▸ **Activity**
Only the stretch below from the line holding "### 🔄 Integration" through the line holding "- Conversion Logic" should be restated, word for word and with both ends included; pictures stay out.

*** Records supplied Section Begins ***

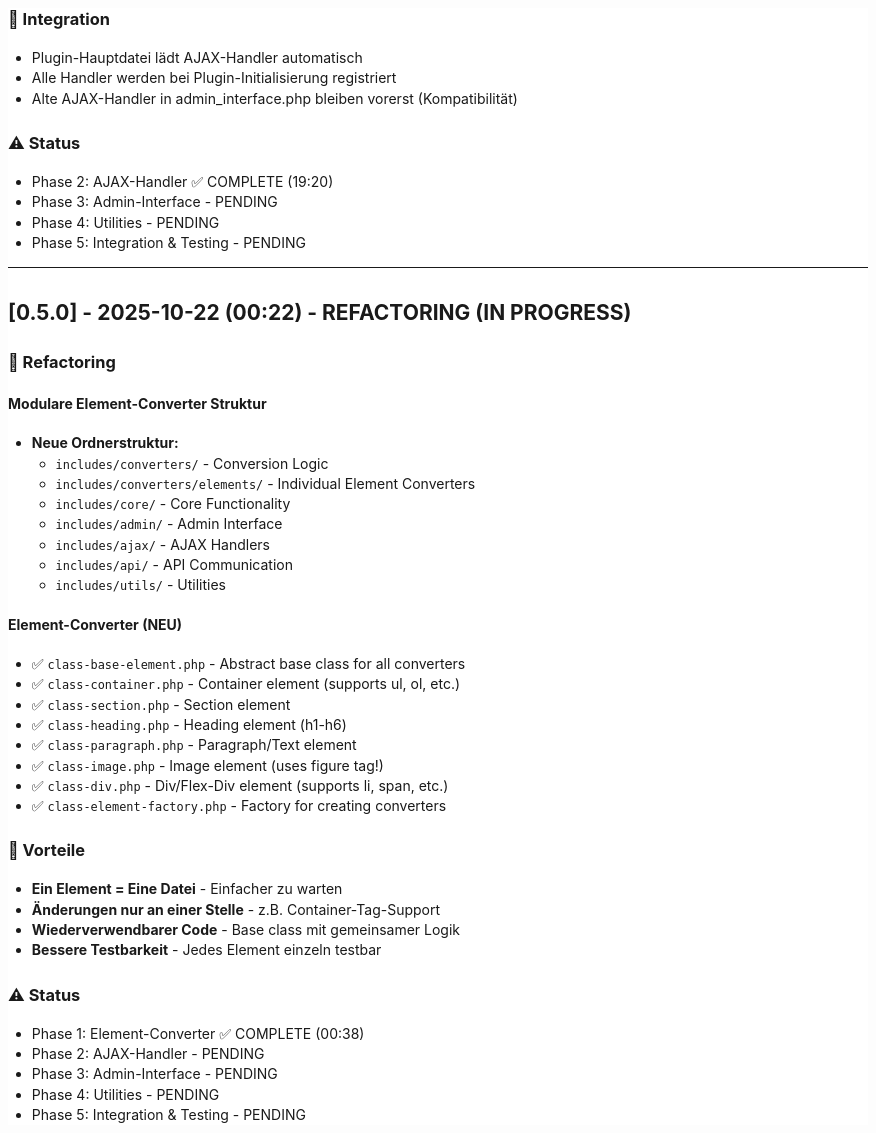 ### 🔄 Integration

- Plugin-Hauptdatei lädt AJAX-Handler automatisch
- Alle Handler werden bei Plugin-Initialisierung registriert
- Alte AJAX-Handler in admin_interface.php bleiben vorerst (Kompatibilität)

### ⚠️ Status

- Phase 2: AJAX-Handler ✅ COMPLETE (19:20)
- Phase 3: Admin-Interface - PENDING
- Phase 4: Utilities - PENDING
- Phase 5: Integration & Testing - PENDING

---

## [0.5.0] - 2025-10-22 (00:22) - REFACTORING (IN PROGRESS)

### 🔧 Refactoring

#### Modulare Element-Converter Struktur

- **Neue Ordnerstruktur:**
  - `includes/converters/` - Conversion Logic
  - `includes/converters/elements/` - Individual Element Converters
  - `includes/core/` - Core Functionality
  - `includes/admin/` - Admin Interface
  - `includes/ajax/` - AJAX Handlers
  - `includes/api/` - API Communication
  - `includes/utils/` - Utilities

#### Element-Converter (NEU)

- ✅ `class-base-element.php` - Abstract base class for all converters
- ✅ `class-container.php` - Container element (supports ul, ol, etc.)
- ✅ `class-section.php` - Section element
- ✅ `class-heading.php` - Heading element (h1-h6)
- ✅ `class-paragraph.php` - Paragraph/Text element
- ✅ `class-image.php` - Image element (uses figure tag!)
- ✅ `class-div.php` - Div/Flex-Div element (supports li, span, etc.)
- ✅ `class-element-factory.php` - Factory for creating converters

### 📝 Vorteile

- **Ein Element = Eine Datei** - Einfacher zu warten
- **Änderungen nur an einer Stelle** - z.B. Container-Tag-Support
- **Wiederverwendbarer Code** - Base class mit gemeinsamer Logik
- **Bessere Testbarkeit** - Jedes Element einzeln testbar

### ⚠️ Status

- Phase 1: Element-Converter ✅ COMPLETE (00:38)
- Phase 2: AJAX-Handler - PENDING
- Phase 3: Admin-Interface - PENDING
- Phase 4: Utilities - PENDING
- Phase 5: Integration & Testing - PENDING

*** Records supplied Section Ends ***
*** Records supplied Section Begins ***

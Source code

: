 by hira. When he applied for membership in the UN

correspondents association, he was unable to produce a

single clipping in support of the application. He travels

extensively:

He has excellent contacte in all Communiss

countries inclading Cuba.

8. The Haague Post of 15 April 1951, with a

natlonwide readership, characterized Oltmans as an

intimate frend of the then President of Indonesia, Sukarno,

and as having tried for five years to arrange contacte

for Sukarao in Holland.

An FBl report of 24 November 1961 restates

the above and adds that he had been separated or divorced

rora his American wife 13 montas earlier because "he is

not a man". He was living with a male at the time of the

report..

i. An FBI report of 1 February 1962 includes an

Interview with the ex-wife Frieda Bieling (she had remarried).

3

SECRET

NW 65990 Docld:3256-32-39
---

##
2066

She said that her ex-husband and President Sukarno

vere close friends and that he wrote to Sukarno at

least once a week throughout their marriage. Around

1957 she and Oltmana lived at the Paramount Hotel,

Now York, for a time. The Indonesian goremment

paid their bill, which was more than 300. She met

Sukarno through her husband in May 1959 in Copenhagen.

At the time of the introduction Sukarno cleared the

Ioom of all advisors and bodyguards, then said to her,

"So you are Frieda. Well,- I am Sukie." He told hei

*** Records supplied Section Ends ***
*** Records supplied Section Begins ***

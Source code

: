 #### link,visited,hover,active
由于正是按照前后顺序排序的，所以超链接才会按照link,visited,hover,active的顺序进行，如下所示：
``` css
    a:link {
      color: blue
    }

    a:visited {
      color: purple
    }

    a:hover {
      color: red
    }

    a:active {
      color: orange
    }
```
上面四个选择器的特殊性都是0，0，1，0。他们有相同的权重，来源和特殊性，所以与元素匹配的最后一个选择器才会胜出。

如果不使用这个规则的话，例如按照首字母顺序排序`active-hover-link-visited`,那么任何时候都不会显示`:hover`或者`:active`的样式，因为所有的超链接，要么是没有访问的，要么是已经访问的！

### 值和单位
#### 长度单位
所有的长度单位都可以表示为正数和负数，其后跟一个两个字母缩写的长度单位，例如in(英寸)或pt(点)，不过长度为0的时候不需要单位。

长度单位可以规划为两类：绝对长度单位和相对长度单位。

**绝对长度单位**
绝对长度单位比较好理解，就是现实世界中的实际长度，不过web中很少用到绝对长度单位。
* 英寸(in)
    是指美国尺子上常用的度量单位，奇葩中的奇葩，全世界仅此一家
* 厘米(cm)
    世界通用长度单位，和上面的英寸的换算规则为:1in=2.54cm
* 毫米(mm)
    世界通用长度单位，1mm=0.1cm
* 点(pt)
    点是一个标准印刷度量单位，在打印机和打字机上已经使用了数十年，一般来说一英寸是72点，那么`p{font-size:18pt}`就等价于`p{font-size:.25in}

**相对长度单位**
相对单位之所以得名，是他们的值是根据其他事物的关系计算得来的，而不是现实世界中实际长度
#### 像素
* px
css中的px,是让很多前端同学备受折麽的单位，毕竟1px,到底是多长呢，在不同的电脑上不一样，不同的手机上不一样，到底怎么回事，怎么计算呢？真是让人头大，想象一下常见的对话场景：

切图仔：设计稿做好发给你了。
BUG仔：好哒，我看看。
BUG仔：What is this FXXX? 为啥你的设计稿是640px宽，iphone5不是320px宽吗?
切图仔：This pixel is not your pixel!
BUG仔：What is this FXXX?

*** Records supplied Section Ends ***

▸ **Answer to the exercise**
 ### 🔄 Integration

- Plugin-Hauptdatei lädt AJAX-Handler automatisch
- Alle Handler werden bei Plugin-Initialisierung registriert
- Alte AJAX-Handler in admin_interface.php bleiben vorerst (Kompatibilität)

### ⚠️ Status

- Phase 2: AJAX-Handler ✅ COMPLETE (19:20)
- Phase 3: Admin-Interface - PENDING
- Phase 4: Utilities - PENDING
- Phase 5: Integration & Testing - PENDING

---

## [0.5.0] - 2025-10-22 (00:22) - REFACTORING (IN PROGRESS)

### 🔧 Refactoring

#### Modulare Element-Converter Struktur

- **Neue Ordnerstruktur:**
  - `includes/converters/` - Conversion Logic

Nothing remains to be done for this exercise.